How to define a parametrized tanh activation function with 2 trainable parameters?

renken · September 19, 2022, 6:34pm

Hi, i want to define anactivation function with 2 trainable parameters, k and c, which define the function.
I want my neural net to calibrate those parameters aswell during the training procedure. Do you have an idea on how i can manage to do that in few lines? I am really new on pytorch.

Here is my code for the moment, with fixed values of k and c as you can see…

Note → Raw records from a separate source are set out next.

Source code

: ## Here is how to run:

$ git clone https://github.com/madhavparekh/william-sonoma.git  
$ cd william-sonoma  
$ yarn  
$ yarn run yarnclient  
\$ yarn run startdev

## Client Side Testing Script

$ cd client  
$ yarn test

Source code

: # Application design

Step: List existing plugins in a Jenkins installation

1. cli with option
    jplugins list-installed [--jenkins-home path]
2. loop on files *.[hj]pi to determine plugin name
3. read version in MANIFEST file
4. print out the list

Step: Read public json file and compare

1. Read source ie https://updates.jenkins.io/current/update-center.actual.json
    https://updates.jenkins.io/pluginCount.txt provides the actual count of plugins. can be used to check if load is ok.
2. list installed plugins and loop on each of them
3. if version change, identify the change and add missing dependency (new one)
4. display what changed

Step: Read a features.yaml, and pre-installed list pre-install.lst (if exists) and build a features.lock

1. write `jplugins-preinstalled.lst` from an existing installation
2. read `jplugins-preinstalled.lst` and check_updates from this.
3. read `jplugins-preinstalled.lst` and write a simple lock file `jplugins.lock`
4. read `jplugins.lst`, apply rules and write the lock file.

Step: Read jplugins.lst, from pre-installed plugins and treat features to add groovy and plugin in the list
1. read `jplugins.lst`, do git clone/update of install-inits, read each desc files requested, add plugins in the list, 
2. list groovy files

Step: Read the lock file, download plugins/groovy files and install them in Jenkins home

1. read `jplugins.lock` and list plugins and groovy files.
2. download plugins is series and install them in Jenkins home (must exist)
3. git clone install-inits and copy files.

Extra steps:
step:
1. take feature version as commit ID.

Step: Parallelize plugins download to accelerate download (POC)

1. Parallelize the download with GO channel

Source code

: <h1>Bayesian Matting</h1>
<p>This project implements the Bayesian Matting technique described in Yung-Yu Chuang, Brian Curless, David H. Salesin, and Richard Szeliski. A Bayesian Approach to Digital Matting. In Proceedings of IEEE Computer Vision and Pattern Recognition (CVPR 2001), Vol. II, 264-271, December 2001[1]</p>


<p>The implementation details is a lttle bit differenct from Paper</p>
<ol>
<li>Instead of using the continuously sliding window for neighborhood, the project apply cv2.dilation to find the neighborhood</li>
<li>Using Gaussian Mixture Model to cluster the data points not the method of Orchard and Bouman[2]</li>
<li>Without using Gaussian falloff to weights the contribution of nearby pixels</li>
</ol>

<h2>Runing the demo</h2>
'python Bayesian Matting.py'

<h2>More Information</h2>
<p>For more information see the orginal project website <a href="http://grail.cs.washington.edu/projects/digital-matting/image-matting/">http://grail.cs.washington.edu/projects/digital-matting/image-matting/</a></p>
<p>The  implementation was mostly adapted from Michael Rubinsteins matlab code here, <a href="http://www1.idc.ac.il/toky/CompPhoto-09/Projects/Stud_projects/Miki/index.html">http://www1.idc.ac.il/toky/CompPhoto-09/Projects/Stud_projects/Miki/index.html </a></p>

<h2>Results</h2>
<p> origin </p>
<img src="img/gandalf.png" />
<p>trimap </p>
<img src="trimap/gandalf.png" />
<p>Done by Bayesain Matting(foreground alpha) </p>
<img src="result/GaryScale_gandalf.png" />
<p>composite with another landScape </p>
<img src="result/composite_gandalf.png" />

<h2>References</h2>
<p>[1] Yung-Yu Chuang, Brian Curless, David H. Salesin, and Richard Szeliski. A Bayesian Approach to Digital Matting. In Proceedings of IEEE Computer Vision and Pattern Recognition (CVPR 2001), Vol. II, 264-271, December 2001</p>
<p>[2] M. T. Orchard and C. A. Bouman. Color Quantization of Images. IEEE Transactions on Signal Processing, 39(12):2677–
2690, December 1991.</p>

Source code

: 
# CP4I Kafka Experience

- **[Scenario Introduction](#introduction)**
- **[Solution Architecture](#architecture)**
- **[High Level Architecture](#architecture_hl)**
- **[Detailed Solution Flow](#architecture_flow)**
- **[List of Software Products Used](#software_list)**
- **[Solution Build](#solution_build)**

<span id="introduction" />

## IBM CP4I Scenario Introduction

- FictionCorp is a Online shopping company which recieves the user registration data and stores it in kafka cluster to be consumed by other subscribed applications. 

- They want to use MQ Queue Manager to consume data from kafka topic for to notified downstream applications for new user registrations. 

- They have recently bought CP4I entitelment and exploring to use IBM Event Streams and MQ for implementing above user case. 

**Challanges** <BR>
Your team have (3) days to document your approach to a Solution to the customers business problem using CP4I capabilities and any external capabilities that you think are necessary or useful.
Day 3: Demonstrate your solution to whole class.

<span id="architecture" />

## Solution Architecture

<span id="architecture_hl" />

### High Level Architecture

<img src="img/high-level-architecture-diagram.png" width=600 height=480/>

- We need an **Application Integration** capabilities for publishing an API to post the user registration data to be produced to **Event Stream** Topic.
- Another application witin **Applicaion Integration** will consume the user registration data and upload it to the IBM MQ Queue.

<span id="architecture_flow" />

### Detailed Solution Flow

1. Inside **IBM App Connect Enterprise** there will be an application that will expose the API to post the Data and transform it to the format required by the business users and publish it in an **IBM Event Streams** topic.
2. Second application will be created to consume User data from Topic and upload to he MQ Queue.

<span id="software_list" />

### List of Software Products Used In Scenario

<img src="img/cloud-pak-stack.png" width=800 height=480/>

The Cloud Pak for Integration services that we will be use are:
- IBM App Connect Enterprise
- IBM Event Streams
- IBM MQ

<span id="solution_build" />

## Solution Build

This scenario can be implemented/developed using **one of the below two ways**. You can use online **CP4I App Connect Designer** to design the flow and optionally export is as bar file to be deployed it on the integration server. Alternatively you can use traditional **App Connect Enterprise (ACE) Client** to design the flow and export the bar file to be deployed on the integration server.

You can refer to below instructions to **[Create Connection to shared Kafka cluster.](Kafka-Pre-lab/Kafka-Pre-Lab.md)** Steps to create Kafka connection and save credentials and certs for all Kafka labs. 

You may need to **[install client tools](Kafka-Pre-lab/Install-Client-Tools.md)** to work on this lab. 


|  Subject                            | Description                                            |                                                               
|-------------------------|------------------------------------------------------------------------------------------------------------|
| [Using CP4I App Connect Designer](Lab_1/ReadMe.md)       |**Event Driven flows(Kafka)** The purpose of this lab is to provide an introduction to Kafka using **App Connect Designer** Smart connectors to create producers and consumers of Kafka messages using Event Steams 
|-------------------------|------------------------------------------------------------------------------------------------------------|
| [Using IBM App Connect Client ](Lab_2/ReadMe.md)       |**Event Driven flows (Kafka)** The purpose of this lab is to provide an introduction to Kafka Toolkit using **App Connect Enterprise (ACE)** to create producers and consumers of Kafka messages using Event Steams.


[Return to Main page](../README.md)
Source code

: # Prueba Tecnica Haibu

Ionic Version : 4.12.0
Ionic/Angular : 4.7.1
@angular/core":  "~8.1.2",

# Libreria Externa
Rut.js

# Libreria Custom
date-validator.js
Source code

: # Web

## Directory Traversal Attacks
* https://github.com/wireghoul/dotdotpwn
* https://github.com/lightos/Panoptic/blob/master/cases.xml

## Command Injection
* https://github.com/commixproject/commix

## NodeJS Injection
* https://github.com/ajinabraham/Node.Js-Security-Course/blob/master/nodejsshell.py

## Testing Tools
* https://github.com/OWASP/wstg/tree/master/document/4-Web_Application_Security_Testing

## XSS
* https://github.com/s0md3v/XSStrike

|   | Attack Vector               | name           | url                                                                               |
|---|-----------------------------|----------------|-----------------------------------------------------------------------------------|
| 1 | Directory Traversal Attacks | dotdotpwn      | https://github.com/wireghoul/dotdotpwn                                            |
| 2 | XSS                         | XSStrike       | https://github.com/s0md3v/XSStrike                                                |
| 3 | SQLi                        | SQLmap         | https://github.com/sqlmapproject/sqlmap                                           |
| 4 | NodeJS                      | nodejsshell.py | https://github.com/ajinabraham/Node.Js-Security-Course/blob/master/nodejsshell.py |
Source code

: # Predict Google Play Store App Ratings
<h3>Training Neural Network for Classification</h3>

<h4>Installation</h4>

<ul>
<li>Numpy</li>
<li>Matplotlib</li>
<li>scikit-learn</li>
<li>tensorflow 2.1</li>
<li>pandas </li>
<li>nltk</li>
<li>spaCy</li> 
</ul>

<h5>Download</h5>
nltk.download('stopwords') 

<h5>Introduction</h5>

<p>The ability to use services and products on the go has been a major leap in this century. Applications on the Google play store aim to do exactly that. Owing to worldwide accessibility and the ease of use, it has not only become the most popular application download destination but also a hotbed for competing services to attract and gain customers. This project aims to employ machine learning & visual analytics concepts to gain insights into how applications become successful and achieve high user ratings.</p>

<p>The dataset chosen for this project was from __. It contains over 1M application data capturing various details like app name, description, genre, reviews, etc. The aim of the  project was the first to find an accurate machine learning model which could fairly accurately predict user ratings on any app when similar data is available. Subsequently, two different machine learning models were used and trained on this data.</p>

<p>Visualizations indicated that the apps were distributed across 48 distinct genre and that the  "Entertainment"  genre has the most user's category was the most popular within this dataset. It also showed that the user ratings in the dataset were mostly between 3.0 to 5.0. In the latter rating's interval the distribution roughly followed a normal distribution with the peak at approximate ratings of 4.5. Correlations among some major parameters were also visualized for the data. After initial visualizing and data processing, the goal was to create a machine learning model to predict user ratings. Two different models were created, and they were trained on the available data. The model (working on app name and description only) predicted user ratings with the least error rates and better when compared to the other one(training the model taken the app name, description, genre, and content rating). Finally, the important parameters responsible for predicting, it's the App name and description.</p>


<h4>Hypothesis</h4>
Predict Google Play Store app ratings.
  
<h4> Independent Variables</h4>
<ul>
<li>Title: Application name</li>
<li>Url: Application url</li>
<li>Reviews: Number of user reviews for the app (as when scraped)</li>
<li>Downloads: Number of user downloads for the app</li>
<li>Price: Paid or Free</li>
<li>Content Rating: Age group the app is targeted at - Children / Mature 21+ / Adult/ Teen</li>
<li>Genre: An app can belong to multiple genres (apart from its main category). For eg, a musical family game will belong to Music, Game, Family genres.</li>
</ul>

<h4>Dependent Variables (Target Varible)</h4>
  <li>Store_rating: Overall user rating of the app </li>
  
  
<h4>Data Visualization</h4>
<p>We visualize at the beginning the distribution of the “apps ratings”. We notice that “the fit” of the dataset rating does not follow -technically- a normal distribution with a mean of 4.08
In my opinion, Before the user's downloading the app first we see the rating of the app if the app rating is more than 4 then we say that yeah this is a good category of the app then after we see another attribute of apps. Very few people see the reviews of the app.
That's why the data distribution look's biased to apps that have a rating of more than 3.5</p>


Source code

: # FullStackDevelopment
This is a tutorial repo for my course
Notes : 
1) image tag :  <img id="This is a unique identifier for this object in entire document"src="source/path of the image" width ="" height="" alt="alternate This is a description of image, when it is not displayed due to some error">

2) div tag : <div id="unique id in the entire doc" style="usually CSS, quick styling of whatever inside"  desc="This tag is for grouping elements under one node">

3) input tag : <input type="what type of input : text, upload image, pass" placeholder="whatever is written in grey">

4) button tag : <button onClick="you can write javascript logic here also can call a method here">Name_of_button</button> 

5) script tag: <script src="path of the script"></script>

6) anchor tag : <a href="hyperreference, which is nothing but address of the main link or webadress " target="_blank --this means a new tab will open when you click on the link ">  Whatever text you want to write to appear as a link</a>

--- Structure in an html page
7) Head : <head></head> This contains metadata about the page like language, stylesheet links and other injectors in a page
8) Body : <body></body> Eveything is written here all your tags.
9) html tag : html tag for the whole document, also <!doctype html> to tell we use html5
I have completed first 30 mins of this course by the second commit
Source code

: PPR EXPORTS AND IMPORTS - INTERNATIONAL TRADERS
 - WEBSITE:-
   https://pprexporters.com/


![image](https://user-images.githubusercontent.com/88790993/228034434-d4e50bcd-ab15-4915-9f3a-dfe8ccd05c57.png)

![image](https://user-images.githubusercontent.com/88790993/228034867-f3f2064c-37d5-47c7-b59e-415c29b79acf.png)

def transpose_conv(in_channels,out_channels,padding):
    return nn.Sequential(
           nn.ConvTranspose3d(in_channels, out_channels, 4, stride=2, padding=padding, bias=False), 
           nn.BatchNorm3d(out_channels,affine=True),
           nn.ReLU(inplace=True)
           )  
class Generator(nn.Module):
    def __init__(self):
        super().__init__()
        self.transpose_conv_1 = transpose_conv(hnnc,512,2)
        self.transpose_conv_2 = transpose_conv(512,256,2)
        self.transpose_conv_3 = transpose_conv(256,128,2)
        self.transpose_conv_4 = transpose_conv(128,64,2)
        self.transpose_conv_5 = transpose_conv(64,nc,3)
    def forward(self, x):
        c, k = 0.5, 0.25
        t_c_1  = self.transpose_conv_1(x)
        t_c_2  = self.transpose_conv_2(t_c_1)
        t_c_3  = self.transpose_conv_3(t_c_2)
        t_c_4  = self.transpose_conv_4(t_c_3)
        t_c_5  = self.transpose_conv_5(t_c_4)
        result = 0.5*(torch.tanh((1/k)*(t_c_5-c))+1)
        return result

Thank you in advance

ptrblck · September 19, 2022, 10:07pm

You can create a custom nn.Module and define both parameters as trainable. Something like this could work:

class MyActivation(nn.Module):
    def __init__(self):
        super().__init__()
        self.c = nn.Parameter(torch.tensor(0.5))
        self.k = nn.Parameter(torch.tensor(0.25))
        
    def forward(self, x):
        return 0.5*(torch.tanh((1/self.k)*(x-self.c))+1)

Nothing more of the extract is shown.